Exercise directions ▸ All records are to be restated word for word, with pictures excluded.
▬▬▬▬▬▬▬▬▬▬
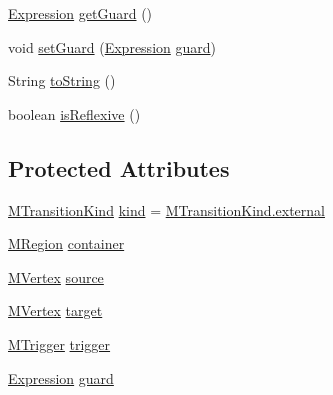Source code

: \begin{DoxyCompactItemize}
\item 
\hyperlink{classorg_1_1tzi_1_1use_1_1uml_1_1ocl_1_1expr_1_1_expression}{Expression} \hyperlink{classorg_1_1tzi_1_1use_1_1uml_1_1mm_1_1statemachines_1_1_m_transition_acd6827dc25e45d5f3b78cbce0e6c7d13}{get\-Guard} ()
\item 
void \hyperlink{classorg_1_1tzi_1_1use_1_1uml_1_1mm_1_1statemachines_1_1_m_transition_a64c8388bcb0f34ec888afb4bc59ba7e2}{set\-Guard} (\hyperlink{classorg_1_1tzi_1_1use_1_1uml_1_1ocl_1_1expr_1_1_expression}{Expression} \hyperlink{classorg_1_1tzi_1_1use_1_1uml_1_1mm_1_1statemachines_1_1_m_transition_a31998277b9bccb7080bf411df6225ad7}{guard})
\item 
String \hyperlink{classorg_1_1tzi_1_1use_1_1uml_1_1mm_1_1statemachines_1_1_m_transition_a41acfadb1a45f6209341e1fa794ebab9}{to\-String} ()
\item 
boolean \hyperlink{classorg_1_1tzi_1_1use_1_1uml_1_1mm_1_1statemachines_1_1_m_transition_a11965dddfd7b1c1350460d5f4139ad79}{is\-Reflexive} ()
\end{DoxyCompactItemize}
\subsection*{Protected Attributes}
\begin{DoxyCompactItemize}
\item 
\hyperlink{enumorg_1_1tzi_1_1use_1_1uml_1_1mm_1_1statemachines_1_1_m_transition_kind}{M\-Transition\-Kind} \hyperlink{classorg_1_1tzi_1_1use_1_1uml_1_1mm_1_1statemachines_1_1_m_transition_a5ffe3f007d657d19eb79dc32f3cca30e}{kind} = \hyperlink{enumorg_1_1tzi_1_1use_1_1uml_1_1mm_1_1statemachines_1_1_m_transition_kind_a348c4b00357a306a424c86e642fb0e51}{M\-Transition\-Kind.\-external}
\item 
\hyperlink{classorg_1_1tzi_1_1use_1_1uml_1_1mm_1_1statemachines_1_1_m_region}{M\-Region} \hyperlink{classorg_1_1tzi_1_1use_1_1uml_1_1mm_1_1statemachines_1_1_m_transition_ace7d397d6075cffcdb50a7f8260b008e}{container}
\item 
\hyperlink{classorg_1_1tzi_1_1use_1_1uml_1_1mm_1_1statemachines_1_1_m_vertex}{M\-Vertex} \hyperlink{classorg_1_1tzi_1_1use_1_1uml_1_1mm_1_1statemachines_1_1_m_transition_a75e7dc92d45d783d8e0503e57c771133}{source}
\item 
\hyperlink{classorg_1_1tzi_1_1use_1_1uml_1_1mm_1_1statemachines_1_1_m_vertex}{M\-Vertex} \hyperlink{classorg_1_1tzi_1_1use_1_1uml_1_1mm_1_1statemachines_1_1_m_transition_aaaa81e7ce0744826e2b8e81a364a51b5}{target}
\item 
\hyperlink{classorg_1_1tzi_1_1use_1_1uml_1_1mm_1_1commonbehavior_1_1communications_1_1_m_trigger}{M\-Trigger} \hyperlink{classorg_1_1tzi_1_1use_1_1uml_1_1mm_1_1statemachines_1_1_m_transition_a2e4465cf1b947d667b48842d9879cc2d}{trigger}
\item 
\hyperlink{classorg_1_1tzi_1_1use_1_1uml_1_1ocl_1_1expr_1_1_expression}{Expression} \hyperlink{classorg_1_1tzi_1_1use_1_1uml_1_1mm_1_1statemachines_1_1_m_transition_a31998277b9bccb7080bf411df6225ad7}{guard}
\end{DoxyCompactItemize}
▬▬▬▬▬▬▬▬▬▬
Answer space ▸
Source code

: \begin{DoxyCompactItemize}
\item 
\hyperlink{classorg_1_1tzi_1_1use_1_1uml_1_1ocl_1_1expr_1_1_expression}{Expression} \hyperlink{classorg_1_1tzi_1_1use_1_1uml_1_1mm_1_1statemachines_1_1_m_transition_acd6827dc25e45d5f3b78cbce0e6c7d13}{get\-Guard} ()
\item 
void \hyperlink{classorg_1_1tzi_1_1use_1_1uml_1_1mm_1_1statemachines_1_1_m_transition_a64c8388bcb0f34ec888afb4bc59ba7e2}{set\-Guard} (\hyperlink{classorg_1_1tzi_1_1use_1_1uml_1_1ocl_1_1expr_1_1_expression}{Expression} \hyperlink{classorg_1_1tzi_1_1use_1_1uml_1_1mm_1_1statemachines_1_1_m_transition_a31998277b9bccb7080bf411df6225ad7}{guard})
\item 
String \hyperlink{classorg_1_1tzi_1_1use_1_1uml_1_1mm_1_1statemachines_1_1_m_transition_a41acfadb1a45f6209341e1fa794ebab9}{to\-String} ()
\item 
boolean \hyperlink{classorg_1_1tzi_1_1use_1_1uml_1_1mm_1_1statemachines_1_1_m_transition_a11965dddfd7b1c1350460d5f4139ad79}{is\-Reflexive} ()
\end{DoxyCompactItemize}
\subsection*{Protected Attributes}
\begin{DoxyCompactItemize}
\item 
\hyperlink{enumorg_1_1tzi_1_1use_1_1uml_1_1mm_1_1statemachines_1_1_m_transition_kind}{M\-Transition\-Kind} \hyperlink{classorg_1_1tzi_1_1use_1_1uml_1_1mm_1_1statemachines_1_1_m_transition_a5ffe3f007d657d19eb79dc32f3cca30e}{kind} = \hyperlink{enumorg_1_1tzi_1_1use_1_1uml_1_1mm_1_1statemachines_1_1_m_transition_kind_a348c4b00357a306a424c86e642fb0e51}{M\-Transition\-Kind.\-external}
\item 
\hyperlink{classorg_1_1tzi_1_1use_1_1uml_1_1mm_1_1statemachines_1_1_m_region}{M\-Region} \hyperlink{classorg_1_1tzi_1_1use_1_1uml_1_1mm_1_1statemachines_1_1_m_transition_ace7d397d6075cffcdb50a7f8260b008e}{container}
\item 
\hyperlink{classorg_1_1tzi_1_1use_1_1uml_1_1mm_1_1statemachines_1_1_m_vertex}{M\-Vertex} \hyperlink{classorg_1_1tzi_1_1use_1_1uml_1_1mm_1_1statemachines_1_1_m_transition_a75e7dc92d45d783d8e0503e57c771133}{source}
\item 
\hyperlink{classorg_1_1tzi_1_1use_1_1uml_1_1mm_1_1statemachines_1_1_m_vertex}{M\-Vertex} \hyperlink{classorg_1_1tzi_1_1use_1_1uml_1_1mm_1_1statemachines_1_1_m_transition_aaaa81e7ce0744826e2b8e81a364a51b5}{target}
\item 
\hyperlink{classorg_1_1tzi_1_1use_1_1uml_1_1mm_1_1commonbehavior_1_1communications_1_1_m_trigger}{M\-Trigger} \hyperlink{classorg_1_1tzi_1_1use_1_1uml_1_1mm_1_1statemachines_1_1_m_transition_a2e4465cf1b947d667b48842d9879cc2d}{trigger}
\item 
\hyperlink{classorg_1_1tzi_1_1use_1_1uml_1_1ocl_1_1expr_1_1_expression}{Expression} \hyperlink{classorg_1_1tzi_1_1use_1_1uml_1_1mm_1_1statemachines_1_1_m_transition_a31998277b9bccb7080bf411df6225ad7}{guard}
\end{DoxyCompactItemize}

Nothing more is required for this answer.